I remember managing to get up but my head was hurting a lot. I staggered to the dining room to see my ex standing over my son who was begging me to help him. I grabbed my ex from behind and finally he stopped and turned back to me. I told my son to run to bed. I blacked out again. I remember waking up in my bed but had no idea of how I got there. My head hurt still and I had bruises down my face.
What I didn’t realise is that after I blacked out my ex went up to my son’s bedroom and continued his abuse, hitting him again and again. I didn’t find this out until court when my son opened up. He was scared to tell me. I don’t blame him. Apparently when my ex picked our son up and started driving home from scouts my son told the court my ex had without warning punched him in the side of his head as he sat in the passenger’s seat in the front of the car. Why?
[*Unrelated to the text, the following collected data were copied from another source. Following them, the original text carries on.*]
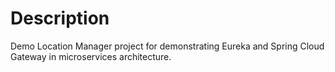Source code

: # Description

Demo Location Manager project for demonstrating Eureka and Spring Cloud Gateway in microservices architecture.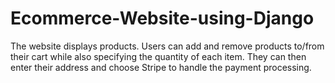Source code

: # Ecommerce-Website-using-Django
 The website displays products. Users can add and remove products to/from their cart while also specifying the quantity of each item. They can then enter their address and choose Stripe to handle the payment processing.
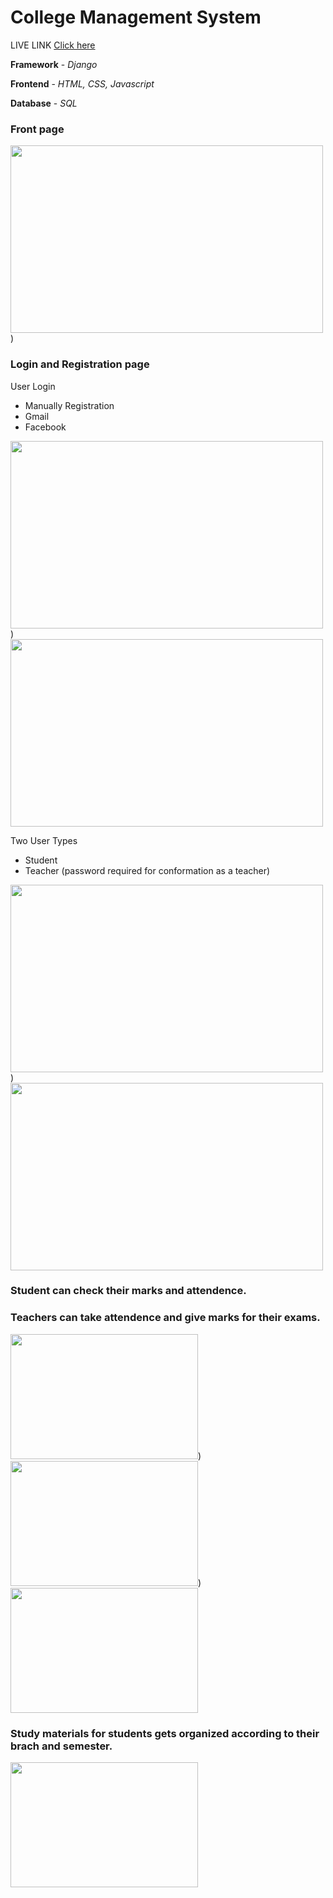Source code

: # College Management System
LIVE LINK [Click here](https://attendence-sheet.herokuapp.com/)
 
 **Framework** - *Django*
 
 
 **Frontend** - *HTML, CSS, Javascript*
 
 
 **Database** - *SQL*
 
 ### Front page
 <img height="300" src="https://raw.githubusercontent.com/pycharm0422/attendence-sheet/main/sjcitCollegeManagement/Screenshot%20from%202022-10-23%2000-36-18.png" width="500">)

 ### Login and Registration page
User Login
- Manually Registration
- Gmail 
- Facebook

 <img height="300" src="https://github.com/pycharm0422/attendence-sheet/blob/main/sjcitCollegeManagement/Screenshot%20from%202022-10-23%2000-36-40.png" width="500">)
 <img height="300" src="https://github.com/pycharm0422/attendence-sheet/blob/main/sjcitCollegeManagement/Screenshot%20from%202022-10-23%2000-37-01.png" width="500">

Two User Types
- Student
- Teacher (password required for conformation as a teacher)

 <img height="300" src="https://github.com/pycharm0422/attendence-sheet/blob/main/sjcitCollegeManagement/Screenshot%20from%202022-10-23%2000-37-13.png" width="500">)
 <img height="300" src="https://github.com/pycharm0422/attendence-sheet/blob/main/sjcitCollegeManagement/Screenshot%20from%202022-10-23%2000-39-45.png" width="500">
 
 ### Student can check their marks and attendence.
 ### Teachers can take attendence and give marks for their exams.


 <img height="200" src="https://github.com/pycharm0422/attendence-sheet/blob/main/sjcitCollegeManagement/Screenshot%20from%202022-10-23%2000-38-43.png" width="300">)
 <img height="200" src="https://github.com/pycharm0422/attendence-sheet/blob/main/sjcitCollegeManagement/Screenshot%20from%202022-10-23%2000-38-22.png" width="300">)
 <img height="200" src="https://github.com/pycharm0422/attendence-sheet/blob/main/sjcitCollegeManagement/Screenshot%20from%202022-10-23%2000-39-18.png" width="300">
  
  ### Study materials for students gets organized according to their brach and semester.
   <img height="200" src="https://github.com/pycharm0422/attendence-sheet/blob/main/sjcitCollegeManagement/Screenshot%20from%202022-10-23%2000-39-52.png" width="300">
Because he hadn’t cleaned up his room before scouts. I should never have told him. I should have stopped telling him anything. It was my fault. I went to soccer after school at school as my ex wouldn’t let the kids play weekend sport as it interfered with his weekend. He worked during the week so that was his time. Of course this was fair. But how come other families do weekend sport with their kids? I started to question this too.
A lady I didn’t know came up and started chatting about general stuff like school, the weather, soccer. She then asked why I had bruises down my face. I told her the truth, that my husband punched me. I said it like I was talking about the weather. It was normal. It was my life. I fell to the ground crying. I could not stop. I went and hid in the trees. It was my fault. What would happen if she said anything? He would find out and kill me. I was petrified. I never spoke to her again.
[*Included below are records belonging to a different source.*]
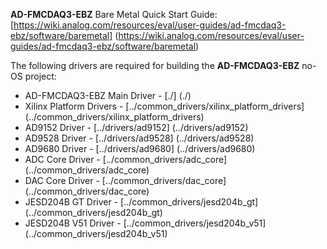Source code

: **AD-FMCDAQ3-EBZ** Bare Metal Quick Start Guide: [https://wiki.analog.com/resources/eval/user-guides/ad-fmcdaq3-ebz/software/baremetal] (https://wiki.analog.com/resources/eval/user-guides/ad-fmcdaq3-ebz/software/baremetal)

The following drivers are required for building the **AD-FMCDAQ3-EBZ** no-OS project:
 - AD-FMCDAQ3-EBZ Main Driver	-	[./] (./)
 - Xilinx Platform Drivers		-	[../common_drivers/xilinx_platform_drivers] (../common_drivers/xilinx_platform_drivers)
 - AD9152 Driver				-	[../drivers/ad9152] (../drivers/ad9152)
 - AD9528 Driver				-	[../drivers/ad9528] (../drivers/ad9528)
 - AD9680 Driver				-	[../drivers/ad9680] (../drivers/ad9680)
 - ADC Core Driver				-	[../common_drivers/adc_core] (../common_drivers/adc_core)
 - DAC Core Driver				-	[../common_drivers/dac_core] (../common_drivers/dac_core)
 - JESD204B GT Driver			-	[../common_drivers/jesd204b_gt] (../common_drivers/jesd204b_gt)
 - JESD204B V51 Driver			-	[../common_drivers/jesd204b_v51] (../common_drivers/jesd204b_v51)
Re-building the self-esteem he stole from me…
By the time the youngest was three, I had four children aged 3 to 8. I remember a lot happened that last year. Early 2004 there was a meeting down at the school as I was concerned my eldest son was being bullied. He had bruises down his arms.
I didn’t realise it was from his father until he laughed and told me how stupid I was. He grabbed my arm and made hand shaped bruises saying do these look familiar? I never thought he was touching the children too. I deserved it but not them. This was a huge wake up call. I started to exercise and escaped at 4am before he got up and went walking.
People at school and my friends started commenting on how good I looked. I started to feel good about myself even though he kept saying how ugly, stupid and fat I was. I started to doubt this. I can see now that my self-esteem which he had destroyed was slowly crawling back.
Reporting incidents fell on deaf ears…
From here the violence escalated. He saw a change in me. I started standing up to him. Slowly. I was scared. I took the boys down to the doctor to have incidents recorded and checked up. I asked the doctors for help. I’d write down incidents and demand they scan these into their computers.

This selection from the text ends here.